YARN日志如下: 23/01/18 05:13:37 INFO resourcemanager.ClientRMService: Allocated new applicationId: 449050 23/01/18 05:13:38 INFO rmapp.RMAppImpl: Storing application with id application_xxx 23/01/18 05:13:38 INFO rmapp.RMAppImpl: application_xxx State change from NEW to NEW_SAVING on event = START ... ... 23/01/18 05:13:44 INFO rmapp.RMAppImpl: Updating application application_xxx with final state: KILLED 23/01/18 05:13:44 INFO rmapp.RMAppImpl: application_xxx State change from NEW_SAVING to FINAL_SAVING on event = KILL 23/01/18 05:13:44 INFO rmapp.RMAppImpl: application_xxx State change from FINAL_SAVING to FINISHING on event = APP_UPDATE_SAVED
日志没有异常信息,日志打印的原因仍然是收到kill event,和hiveserver2是一致的。经询问系统A本身没有kill功能,那为啥会提示kill,真是用户主动kill的?不敢随意质问用户,会不会超时了,超时会有timeout之类的日志吧,会不会某情况下触发了YARN内部机制然后kill了,先看看YARN源码吧,看看kill event的可能来源。

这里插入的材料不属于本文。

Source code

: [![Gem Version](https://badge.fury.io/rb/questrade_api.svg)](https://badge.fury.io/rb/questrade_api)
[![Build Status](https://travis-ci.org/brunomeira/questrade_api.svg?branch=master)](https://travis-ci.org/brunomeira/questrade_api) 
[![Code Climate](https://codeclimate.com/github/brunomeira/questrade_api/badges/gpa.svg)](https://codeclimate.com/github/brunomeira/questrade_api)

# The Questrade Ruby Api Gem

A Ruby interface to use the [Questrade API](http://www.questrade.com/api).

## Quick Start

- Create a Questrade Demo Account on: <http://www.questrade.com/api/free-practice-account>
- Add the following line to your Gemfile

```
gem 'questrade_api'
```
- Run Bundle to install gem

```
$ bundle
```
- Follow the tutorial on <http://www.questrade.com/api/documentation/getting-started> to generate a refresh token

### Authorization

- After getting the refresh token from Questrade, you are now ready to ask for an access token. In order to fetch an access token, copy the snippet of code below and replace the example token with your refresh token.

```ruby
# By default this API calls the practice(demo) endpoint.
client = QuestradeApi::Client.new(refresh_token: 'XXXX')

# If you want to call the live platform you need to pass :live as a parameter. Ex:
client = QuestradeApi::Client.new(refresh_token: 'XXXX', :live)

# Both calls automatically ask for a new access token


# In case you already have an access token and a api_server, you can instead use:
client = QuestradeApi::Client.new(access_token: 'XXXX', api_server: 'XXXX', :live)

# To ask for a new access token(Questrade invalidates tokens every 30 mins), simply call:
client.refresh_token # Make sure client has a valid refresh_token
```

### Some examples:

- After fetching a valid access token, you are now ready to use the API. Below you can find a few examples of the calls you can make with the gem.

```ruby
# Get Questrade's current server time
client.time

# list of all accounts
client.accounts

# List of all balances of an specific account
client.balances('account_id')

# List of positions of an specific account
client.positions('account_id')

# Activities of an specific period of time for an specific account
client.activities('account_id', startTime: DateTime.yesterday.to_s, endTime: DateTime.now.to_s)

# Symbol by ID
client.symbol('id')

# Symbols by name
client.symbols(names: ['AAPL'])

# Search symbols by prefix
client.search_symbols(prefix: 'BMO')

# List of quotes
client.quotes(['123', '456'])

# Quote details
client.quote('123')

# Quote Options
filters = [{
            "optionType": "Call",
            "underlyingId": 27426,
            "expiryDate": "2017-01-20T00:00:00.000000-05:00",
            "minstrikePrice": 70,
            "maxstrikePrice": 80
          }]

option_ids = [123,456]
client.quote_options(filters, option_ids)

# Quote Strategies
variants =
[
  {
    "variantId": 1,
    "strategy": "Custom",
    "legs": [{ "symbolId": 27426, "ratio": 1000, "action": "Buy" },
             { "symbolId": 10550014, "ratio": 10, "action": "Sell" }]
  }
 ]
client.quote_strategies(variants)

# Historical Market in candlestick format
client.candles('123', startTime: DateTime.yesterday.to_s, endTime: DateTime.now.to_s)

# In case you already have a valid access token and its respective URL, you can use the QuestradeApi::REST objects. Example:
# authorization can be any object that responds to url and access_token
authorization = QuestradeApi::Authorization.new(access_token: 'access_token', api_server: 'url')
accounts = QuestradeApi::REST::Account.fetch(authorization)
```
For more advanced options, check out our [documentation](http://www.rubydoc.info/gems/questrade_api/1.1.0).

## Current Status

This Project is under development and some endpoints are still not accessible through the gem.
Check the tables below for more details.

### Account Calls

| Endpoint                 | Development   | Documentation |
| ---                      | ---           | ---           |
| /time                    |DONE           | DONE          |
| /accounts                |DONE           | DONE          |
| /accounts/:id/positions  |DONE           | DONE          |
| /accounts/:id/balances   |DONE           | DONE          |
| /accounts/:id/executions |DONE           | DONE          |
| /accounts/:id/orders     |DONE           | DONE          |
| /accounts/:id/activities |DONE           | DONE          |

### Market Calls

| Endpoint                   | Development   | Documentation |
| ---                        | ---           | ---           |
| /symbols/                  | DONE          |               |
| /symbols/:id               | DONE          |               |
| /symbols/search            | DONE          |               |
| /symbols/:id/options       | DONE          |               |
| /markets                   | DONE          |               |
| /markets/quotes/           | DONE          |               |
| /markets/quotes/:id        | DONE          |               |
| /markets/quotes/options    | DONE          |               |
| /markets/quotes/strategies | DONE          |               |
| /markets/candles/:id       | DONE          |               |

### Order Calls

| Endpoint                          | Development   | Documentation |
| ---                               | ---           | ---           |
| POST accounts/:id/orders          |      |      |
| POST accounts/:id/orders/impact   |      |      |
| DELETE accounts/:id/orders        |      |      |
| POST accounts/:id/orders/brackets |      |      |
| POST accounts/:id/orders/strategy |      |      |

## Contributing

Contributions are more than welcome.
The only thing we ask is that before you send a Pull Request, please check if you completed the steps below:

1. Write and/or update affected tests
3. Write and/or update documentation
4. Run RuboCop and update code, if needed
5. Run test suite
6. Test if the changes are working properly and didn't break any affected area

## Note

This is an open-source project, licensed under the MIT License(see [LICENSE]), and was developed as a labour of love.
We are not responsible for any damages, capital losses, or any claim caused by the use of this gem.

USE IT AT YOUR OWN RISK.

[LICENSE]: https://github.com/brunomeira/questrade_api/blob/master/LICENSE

直接搜索关键词"State change from",状态机变更一般都会在一个地方实现,不会搜出很多处
找到变量定义STATE_CHANGE_MESSAGE,查找引用,找到打印日志的地方
根据日志是收到了kill event,查看kill event的定义 public enum RMAppEventType { // Source: ClientRMService START, RECOVER, KILL, // Source: Scheduler and RMAppManager APP_REJECTED,
查找所有引用kill的地方,发现2处调用(可能不全,未完整分析),一是来源RMAppKillByClientEvent,另外一个AbstractYarnScheduler
RMAppKillByClientEvent来源ClientRMService,根据其类注释可知是给YARN客户端调用 /** * The client interface to the Resource Manager. This module handles all the rpc * interfaces to the resource manager from the client. */ public class ClientRMService extends AbstractService implements
从日志打印来看,和搜索到的日志是匹配的,是用户主动kill了?
看看另外一处kill场景AbstractYarnScheduler:
如果来源是AbstractYarnScheduler,日志会有diagnostic信息,且该方法是kill整个queue的作业,从日志来看不是kill不是来源于此,还是用户或某程序主动概率大。
第二天用户告之,作业经常卡在NEW_SAVING状态,然后写了个shell用于kill NEW_SAVING状态的作业,这都可以…这么暴力…原因找打了。